Mike began painting as a child. His mother would give him pictures to copy, not trace. She would draw wedding cakes, high heel shoes, couples dancing and never a car or truck. She had been a commercial artist in San Francisco in the thirties and never stopped encouraging him to stay in the arts. Mike attended San Francisco Art Institute (California School of Fine Arts) one of the oldest and finest art schools in America. It was during the early sixties that he knew that what had been an avocation would someday become a vocation. Eight more years of college allowed him to pursue the art of dentistry. Now with a passion for the arts and a renewed passion for realism and detail, he returned to his first love, the arts. Today his work can best be described as “Realism With An Attitude.” “I love the ability to enhance what I see with an emphasis on color and light. You will see colors that might not be so vivid in real life, contrasts that will be more pronounced, and people or things added that might tell a better story.

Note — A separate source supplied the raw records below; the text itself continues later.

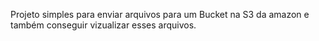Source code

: Projeto simples para enviar arquivos para um Bucket na S3 da amazon e também conseguir vizualizar esses arquivos.
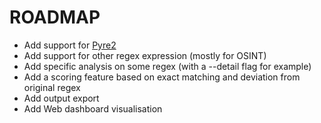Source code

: # ROADMAP

- Add support for [Pyre2](https://github.com/facebook/pyre2/)
- Add support for other regex expression (mostly for OSINT)
- Add specific analysis on some regex  (with a --detail flag for example)
- Add a scoring feature based on exact matching and deviation from original regex
- Add output export
- Add Web dashboard visualisation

I do appear in some of my paintings, not as a gimmick, but because many times I feel like I am part of the scene. Some of my favorite subjects are automobiles, buildings, special flowers and special people. As an artist you can see the nuances and the nostalgia that a scene might bring. You see under around and through the subjects, and you love the absence as well as the presence of objects. Life is precious and even more precious when you can recreate it on paper.”
Mike Hill’s work is in numerous personal, corporate and government collections. His work has been published in “Splash, The Best of Watercolor” in three different editions. And now in “Best of America Watercolor.” Artist’s Magazine dedicated a page to his work in the upcoming March 2012 issue. A mural by Hill is the backdrop in the Gresham, Oregon Council Chambers. He has a “Platinum” award from the Watercolor Society of Oregon for being juried into over 25 statewide shows, and he has signature membership in the Northwest Watercolor Society. “Ain’t She A Duesy” is about a contrast of austerity and elegance after the start of the depression. Plain, simple styled dresses as shown with the window manikins and a 1932 Duesenberg, probably the greatest of America’s automobiles.